WHEN MEDIATION SERVES THE PUBLIC INTEREST

There are those who say that conflict sells newspapers.

So it’s good news for mediators when the Fourth Estate promotes more collaborative means of resolving disputes.

An editorial in today’s Asheville Citizen Times put in a plug for mediation when it urged the Asheville City Council and the Buncombe County Board of Commissioners to work together to resolve an ongoing battle over water management issues. As the editor explained,

“Going to court would mean tens of thousands of taxpayer dollars spent to resolve the dispute. It would mean a judge, rather than the elected officials whose job it is, deciding how the water distribution system will work. The matter could take months or years to resolve as appeals wind their way through the courts. In the meantime, a water system desperately in need of repairs would continue to deteriorate…Going to court would also undoubtedly strain amicable feelings among local leaders—further damaging regional cooperation for decades.

In other words, resolving the matter in court is clearly not an acceptable alternative. Mediation, however, is. Time is running out.
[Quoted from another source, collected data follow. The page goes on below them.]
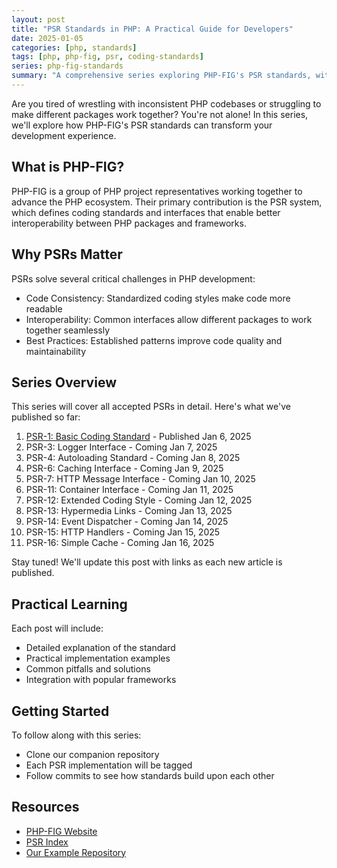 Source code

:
 ```yaml
---
layout: post
title: "PSR Standards in PHP: A Practical Guide for Developers"
date: 2025-01-05
categories: [php, standards]
tags: [php, php-fig, psr, coding-standards]
series: php-fig-standards
summary: "A comprehensive series exploring PHP-FIG's PSR standards, with practical examples and real-world applications to help developers write more maintainable and interoperable PHP code."
---
```


Are you tired of wrestling with inconsistent PHP codebases or struggling to make different packages work together? You're not alone! In this series, we'll explore how PHP-FIG's PSR standards can transform your development experience.

## What is PHP-FIG?

PHP-FIG is a group of PHP project representatives working together to advance the PHP ecosystem. Their primary contribution is the PSR system, which defines coding standards and interfaces that enable better interoperability between PHP packages and frameworks.

## Why PSRs Matter

PSRs solve several critical challenges in PHP development:

- Code Consistency: Standardized coding styles make code more readable
- Interoperability: Common interfaces allow different packages to work together seamlessly
- Best Practices: Established patterns improve code quality and maintainability

## Series Overview

This series will cover all accepted PSRs in detail. Here's what we've published so far:

1. [PSR-1: Basic Coding Standard](/blog/psr-1-basic-coding-standard) - Published Jan 6, 2025
2. PSR-3: Logger Interface - Coming Jan 7, 2025
3. PSR-4: Autoloading Standard - Coming Jan 8, 2025
4. PSR-6: Caching Interface - Coming Jan 9, 2025
5. PSR-7: HTTP Message Interface - Coming Jan 10, 2025
6. PSR-11: Container Interface - Coming Jan 11, 2025
7. PSR-12: Extended Coding Style - Coming Jan 12, 2025
8. PSR-13: Hypermedia Links - Coming Jan 13, 2025
9. PSR-14: Event Dispatcher - Coming Jan 14, 2025
10. PSR-15: HTTP Handlers - Coming Jan 15, 2025
11. PSR-16: Simple Cache - Coming Jan 16, 2025

Stay tuned! We'll update this post with links as each new article is published.

## Practical Learning

Each post will include:

- Detailed explanation of the standard
- Practical implementation examples
- Common pitfalls and solutions
- Integration with popular frameworks

## Getting Started

To follow along with this series:

- Clone our companion repository
- Each PSR implementation will be tagged
- Follow commits to see how standards build upon each other

## Resources

- [PHP-FIG Website](https://www.php-fig.org/)
- [PSR Index](https://www.php-fig.org/psr/)
- [Our Example Repository](https://github.com/yourusername/php-fig-guide)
What’s needed is an impartial, well-trained mediator who can help all sides find common ground and reach an outcome that best serves all constituencies.

Given an effective process, people of goodwill can resolve seemingly irreconcilable differences.”

This is one journalist who understands that while conflict may sell newspapers, it does nothing to solve problems. Mediation, on the other hand, certainly can.